Baseball is always fundamentally about different aspects of American identity, and today is the anniversary of several key moments:

In 1921,

At Crosley Field, Pirates right-hander Chief Yellow Horse makes his major league debut against the Reds. The Pittsburgh hurler, a member of a North American Plains Indian tribe call the Pawnees, is believed by many baseball historians to be the first full-blooded American Indian to play in the big leagues.

Note: almost all Native American players in baseball, until the recent emergence of Jacoby Ellsbury with the Red Sox, were nicknamed Chief.

In 1947

A year before President Truman desegregated the military, Jackie Robinson debuts for the Dodgers becoming the first black player to participate in a major league game this century. In front of 25,623 Ebbets Field fans, the 28-year old first baseman is hitless in three at-bats, but scores a run in the 5-3 Opening Day victory over the Braves.

Note: the threat of African-American MEN in baseball was discursively defused by infantilizing them: Jack Robinson becomes "Jackie," Willie Mays is "the Say Hey Kid."

And perhaps most interestingly for Seattle baseball fans, in 1958

On Opening Day, the transplanted New York Giants and Brooklyn Dodgers play the first major league game on the West Coast. The Californian contest sees Ruben Gomez blanking Los Angeles and Don Drysdale at San Francisco's Seals Stadium, 8-0.

Everyone usually attributes the relocation of the Dodgers and Giants to pure greed on the part of the teams' owners, but it was also an inevitable result of the huge post-World War II demographic shift of population to the West Coast (driven at first by war industries, and then GI Bill veterans relocating).

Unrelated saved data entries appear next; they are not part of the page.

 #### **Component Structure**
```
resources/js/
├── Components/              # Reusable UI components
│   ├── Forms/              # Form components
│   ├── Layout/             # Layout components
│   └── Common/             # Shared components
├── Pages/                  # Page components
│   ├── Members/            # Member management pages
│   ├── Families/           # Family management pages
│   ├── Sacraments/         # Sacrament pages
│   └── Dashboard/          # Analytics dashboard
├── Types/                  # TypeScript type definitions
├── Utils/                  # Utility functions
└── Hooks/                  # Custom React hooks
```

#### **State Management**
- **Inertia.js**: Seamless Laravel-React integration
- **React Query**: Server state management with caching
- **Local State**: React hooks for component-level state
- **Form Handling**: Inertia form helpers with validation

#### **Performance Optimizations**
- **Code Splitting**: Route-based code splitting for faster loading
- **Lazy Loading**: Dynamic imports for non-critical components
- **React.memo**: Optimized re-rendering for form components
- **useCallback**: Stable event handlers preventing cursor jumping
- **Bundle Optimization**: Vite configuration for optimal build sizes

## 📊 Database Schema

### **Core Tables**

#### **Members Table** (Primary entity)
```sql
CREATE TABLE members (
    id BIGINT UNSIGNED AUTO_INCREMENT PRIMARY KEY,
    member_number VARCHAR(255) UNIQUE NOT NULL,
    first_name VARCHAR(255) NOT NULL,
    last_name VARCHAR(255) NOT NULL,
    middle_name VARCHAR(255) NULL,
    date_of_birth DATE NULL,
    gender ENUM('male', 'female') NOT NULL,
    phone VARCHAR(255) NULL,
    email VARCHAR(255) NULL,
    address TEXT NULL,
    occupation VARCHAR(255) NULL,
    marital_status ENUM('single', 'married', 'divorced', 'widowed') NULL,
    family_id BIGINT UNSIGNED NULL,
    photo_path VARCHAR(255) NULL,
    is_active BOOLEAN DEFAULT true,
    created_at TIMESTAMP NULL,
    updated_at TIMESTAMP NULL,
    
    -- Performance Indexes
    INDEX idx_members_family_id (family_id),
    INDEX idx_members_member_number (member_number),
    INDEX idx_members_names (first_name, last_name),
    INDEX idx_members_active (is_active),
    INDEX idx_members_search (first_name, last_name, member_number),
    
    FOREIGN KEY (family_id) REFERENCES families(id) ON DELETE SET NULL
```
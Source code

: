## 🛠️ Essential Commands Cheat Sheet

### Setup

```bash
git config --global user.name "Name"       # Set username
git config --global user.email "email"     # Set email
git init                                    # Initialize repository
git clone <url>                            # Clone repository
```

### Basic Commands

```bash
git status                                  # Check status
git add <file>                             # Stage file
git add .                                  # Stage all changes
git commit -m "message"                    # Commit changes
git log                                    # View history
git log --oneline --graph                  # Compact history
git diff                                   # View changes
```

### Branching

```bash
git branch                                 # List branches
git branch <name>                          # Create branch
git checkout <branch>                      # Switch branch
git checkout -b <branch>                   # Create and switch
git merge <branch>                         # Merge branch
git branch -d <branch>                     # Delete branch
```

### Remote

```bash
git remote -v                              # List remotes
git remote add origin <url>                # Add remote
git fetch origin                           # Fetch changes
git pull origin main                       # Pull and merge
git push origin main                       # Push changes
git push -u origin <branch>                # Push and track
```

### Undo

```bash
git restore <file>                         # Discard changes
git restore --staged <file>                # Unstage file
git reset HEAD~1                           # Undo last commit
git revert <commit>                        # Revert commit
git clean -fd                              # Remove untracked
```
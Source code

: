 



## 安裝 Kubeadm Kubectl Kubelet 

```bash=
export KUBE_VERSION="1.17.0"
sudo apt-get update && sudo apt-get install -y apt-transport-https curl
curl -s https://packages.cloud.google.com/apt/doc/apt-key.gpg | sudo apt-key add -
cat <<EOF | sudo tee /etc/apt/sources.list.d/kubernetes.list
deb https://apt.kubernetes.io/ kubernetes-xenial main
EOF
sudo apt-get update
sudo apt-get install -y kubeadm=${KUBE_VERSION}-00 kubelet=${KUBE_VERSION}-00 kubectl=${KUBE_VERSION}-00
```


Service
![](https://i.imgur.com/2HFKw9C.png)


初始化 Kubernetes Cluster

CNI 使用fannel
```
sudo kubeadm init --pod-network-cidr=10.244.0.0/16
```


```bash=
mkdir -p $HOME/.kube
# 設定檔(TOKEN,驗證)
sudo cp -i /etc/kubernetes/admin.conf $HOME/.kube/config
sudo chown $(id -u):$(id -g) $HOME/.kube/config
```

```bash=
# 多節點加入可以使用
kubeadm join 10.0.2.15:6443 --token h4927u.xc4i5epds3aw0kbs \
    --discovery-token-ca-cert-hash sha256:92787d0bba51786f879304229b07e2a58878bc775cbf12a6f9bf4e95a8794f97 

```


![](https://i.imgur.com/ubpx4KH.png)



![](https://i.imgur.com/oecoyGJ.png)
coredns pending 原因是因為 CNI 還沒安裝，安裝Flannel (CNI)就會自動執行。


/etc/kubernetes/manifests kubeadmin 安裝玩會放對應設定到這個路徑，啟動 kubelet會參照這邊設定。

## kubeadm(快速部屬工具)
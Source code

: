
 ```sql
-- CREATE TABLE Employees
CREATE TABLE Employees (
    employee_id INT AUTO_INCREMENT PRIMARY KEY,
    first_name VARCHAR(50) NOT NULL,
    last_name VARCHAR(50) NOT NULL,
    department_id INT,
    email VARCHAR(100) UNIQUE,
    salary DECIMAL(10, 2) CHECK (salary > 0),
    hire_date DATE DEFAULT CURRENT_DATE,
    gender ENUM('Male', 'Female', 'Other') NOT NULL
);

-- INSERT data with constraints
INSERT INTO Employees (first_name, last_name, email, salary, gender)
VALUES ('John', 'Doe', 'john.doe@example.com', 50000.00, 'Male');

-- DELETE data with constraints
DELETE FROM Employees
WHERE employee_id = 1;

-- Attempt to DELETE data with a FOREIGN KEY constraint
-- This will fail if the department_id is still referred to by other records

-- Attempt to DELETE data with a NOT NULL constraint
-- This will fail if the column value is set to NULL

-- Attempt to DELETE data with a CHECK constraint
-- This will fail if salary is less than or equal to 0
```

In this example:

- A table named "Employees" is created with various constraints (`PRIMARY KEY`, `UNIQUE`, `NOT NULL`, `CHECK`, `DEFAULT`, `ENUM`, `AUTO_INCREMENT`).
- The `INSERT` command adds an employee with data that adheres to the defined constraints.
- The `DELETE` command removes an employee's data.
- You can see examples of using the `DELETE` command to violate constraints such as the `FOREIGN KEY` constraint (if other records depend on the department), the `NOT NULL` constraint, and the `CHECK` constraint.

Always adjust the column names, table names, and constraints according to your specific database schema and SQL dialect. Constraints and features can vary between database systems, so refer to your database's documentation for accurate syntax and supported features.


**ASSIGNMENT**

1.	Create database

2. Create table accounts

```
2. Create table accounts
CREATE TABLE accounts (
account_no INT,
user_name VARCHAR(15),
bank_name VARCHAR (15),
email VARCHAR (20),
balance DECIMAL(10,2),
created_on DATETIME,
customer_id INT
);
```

The Pacific Coast League was drawing crowds, and putting talent on the field, that was very close to making it a third major league. The AL and the NL had to prevent that from happening, and so colonization of the West by the old powers of the East was inevitable. (And the first team to move West—the first ML team to relocated in generations—wasn't the Dodgers: it was the Boston Braves, who became the Milwaukee Braves in 1951 and were the first team to draw 3 million fans, before relocating to Atlanta in 1966 and annoying America and Native Americans with that tomahawk chop chant).

But it's a great thought experiment to consider what might have happened had the PCL become the third major league. The AL and NL would have had to acknowledge the league's status and add it to the National Commission, and then you'd've had the Seattle Rainiers all along, so no heartbreak of losing the Pilots and then getting the Mariners. How might the post-season have worked? Probably the PCL pennant winner would play the NL's to see who gets the Yankees, who'd get a bye every year. . .

Bonus trivia question: name the one player to play for the Boston, Milwaukee and Atlanta Braves.